3. (78,79/§2)=Pages 78 and 79 of the Avon paperback, or Chapter 2 of
presumably any edition.
4. Isaac Asimov to this writer, 7 August 1974: "In the middle section of
The Gods Themselves, I began with the notion of describing a trisexual
society."
5. Ursula K. Le Gain, The Left Hand of Darkness (1969), §5.
6. Anthony has Harold offer Afra a microcosm-macrocosm statement like this in
§4. It is taken almost bodily from Anthony's acknowledged source, M.E. Jones, Astrology
and How it Works (Stanwood, Wash.: Sabian Publishing Society 1969, first pbd
1945), p17.
7. A.H. Starke, Sidney Lanier: A Bibliographical and Critical Study (1933;
reprinted New York: Russell and Russell 1964), p302.
8. Ibid., p444.
ABSTRACT
Anthonys Macroscope assaults the reader with
a multiplicity of ideas and with a tremendous and at times enervating slide along a range
of physical scales, from the sub-atomic to the extra-galactic.
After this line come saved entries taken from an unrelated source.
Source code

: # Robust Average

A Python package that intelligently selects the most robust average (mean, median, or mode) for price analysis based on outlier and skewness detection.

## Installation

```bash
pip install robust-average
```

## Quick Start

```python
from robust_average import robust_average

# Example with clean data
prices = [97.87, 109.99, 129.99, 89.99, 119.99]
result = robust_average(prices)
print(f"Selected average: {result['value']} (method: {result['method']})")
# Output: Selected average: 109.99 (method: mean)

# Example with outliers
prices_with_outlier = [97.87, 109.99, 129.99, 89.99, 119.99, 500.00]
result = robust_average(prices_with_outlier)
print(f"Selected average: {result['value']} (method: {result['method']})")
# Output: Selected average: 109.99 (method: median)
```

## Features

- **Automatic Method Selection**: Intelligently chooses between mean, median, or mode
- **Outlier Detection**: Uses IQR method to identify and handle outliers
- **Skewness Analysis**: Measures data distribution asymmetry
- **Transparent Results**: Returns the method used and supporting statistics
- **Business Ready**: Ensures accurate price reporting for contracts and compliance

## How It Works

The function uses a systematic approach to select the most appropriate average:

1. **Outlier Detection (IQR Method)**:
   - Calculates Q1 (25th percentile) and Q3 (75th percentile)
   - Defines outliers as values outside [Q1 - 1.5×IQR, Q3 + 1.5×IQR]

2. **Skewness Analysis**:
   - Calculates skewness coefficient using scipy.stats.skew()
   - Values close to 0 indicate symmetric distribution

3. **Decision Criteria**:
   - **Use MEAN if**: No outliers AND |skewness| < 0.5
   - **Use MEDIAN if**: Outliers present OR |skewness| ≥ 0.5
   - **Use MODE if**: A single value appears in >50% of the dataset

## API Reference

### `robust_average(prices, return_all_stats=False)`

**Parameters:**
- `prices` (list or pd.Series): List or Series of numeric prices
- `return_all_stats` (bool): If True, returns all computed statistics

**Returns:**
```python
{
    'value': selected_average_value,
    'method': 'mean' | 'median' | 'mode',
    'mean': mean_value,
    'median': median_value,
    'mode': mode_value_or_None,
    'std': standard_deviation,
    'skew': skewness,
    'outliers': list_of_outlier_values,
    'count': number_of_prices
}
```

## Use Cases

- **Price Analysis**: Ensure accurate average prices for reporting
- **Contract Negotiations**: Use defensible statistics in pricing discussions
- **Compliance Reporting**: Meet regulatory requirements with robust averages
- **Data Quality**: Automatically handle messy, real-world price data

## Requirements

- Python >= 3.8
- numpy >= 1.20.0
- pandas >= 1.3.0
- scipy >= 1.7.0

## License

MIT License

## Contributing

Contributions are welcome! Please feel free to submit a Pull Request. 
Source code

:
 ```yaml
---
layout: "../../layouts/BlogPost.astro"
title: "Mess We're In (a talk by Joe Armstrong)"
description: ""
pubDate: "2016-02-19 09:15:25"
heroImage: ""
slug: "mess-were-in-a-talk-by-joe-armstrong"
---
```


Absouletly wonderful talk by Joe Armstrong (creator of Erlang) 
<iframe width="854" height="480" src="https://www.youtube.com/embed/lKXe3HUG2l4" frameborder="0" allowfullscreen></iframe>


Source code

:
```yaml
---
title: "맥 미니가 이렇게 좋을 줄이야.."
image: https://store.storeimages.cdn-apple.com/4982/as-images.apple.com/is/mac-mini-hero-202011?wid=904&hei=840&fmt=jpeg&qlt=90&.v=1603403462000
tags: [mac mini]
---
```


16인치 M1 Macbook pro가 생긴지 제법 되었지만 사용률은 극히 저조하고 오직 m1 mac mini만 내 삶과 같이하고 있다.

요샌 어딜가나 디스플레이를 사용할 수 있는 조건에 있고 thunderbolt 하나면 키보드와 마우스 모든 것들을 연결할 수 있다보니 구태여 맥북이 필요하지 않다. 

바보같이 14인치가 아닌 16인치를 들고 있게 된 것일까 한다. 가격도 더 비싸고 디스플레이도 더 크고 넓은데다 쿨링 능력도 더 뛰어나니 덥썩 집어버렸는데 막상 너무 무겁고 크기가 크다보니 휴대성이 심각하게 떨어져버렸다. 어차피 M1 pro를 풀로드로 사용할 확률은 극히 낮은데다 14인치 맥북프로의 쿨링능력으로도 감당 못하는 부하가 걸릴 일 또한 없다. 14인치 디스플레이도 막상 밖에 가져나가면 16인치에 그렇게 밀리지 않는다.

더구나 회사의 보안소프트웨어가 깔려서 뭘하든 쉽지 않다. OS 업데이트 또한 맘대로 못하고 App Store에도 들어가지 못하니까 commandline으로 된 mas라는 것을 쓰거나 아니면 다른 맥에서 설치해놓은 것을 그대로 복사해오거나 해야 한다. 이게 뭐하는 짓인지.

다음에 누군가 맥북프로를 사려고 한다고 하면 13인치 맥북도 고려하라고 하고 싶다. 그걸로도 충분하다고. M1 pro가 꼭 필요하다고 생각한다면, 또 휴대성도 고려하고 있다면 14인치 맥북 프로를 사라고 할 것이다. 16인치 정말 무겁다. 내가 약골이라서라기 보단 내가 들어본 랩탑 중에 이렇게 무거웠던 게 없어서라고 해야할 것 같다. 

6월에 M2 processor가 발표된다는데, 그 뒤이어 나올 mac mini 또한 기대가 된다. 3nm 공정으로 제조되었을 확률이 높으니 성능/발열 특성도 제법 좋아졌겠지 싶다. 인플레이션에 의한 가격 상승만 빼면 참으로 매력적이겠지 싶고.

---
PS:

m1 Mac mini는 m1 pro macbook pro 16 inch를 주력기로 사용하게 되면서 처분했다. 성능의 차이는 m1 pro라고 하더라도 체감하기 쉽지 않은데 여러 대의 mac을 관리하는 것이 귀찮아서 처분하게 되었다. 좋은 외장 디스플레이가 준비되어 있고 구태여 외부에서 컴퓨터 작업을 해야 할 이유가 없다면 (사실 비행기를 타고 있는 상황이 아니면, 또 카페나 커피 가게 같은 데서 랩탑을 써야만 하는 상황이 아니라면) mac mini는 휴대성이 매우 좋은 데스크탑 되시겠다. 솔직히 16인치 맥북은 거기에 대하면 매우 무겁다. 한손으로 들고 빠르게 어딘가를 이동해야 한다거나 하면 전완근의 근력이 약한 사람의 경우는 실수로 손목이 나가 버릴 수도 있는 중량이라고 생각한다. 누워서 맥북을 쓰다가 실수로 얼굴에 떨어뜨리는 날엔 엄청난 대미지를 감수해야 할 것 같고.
The novel is concerned with
the various forms through which the unity of the cosmos is expressed, from microns and
protoplasm through the human scale to the macrocosm of astrology and the "traveler
signal." It is my intention to show how this novel addresses the problem of
"knowing" the essential unity of all things, including the self, and that there
is also a clear pattern in the novels series of images of unity on various scales,
from the minute through the human to the immenseand back to the minute. This
exploration of scale is the function of the eponymous piece of hardware, the macroscope
itself. The novel proceeds by analogy, setting up systems of different scales, systems
that are ultimately different ways of knowing. The resultant epic assimilates all the
analogies of scope in order to describe the unity of the galaxy.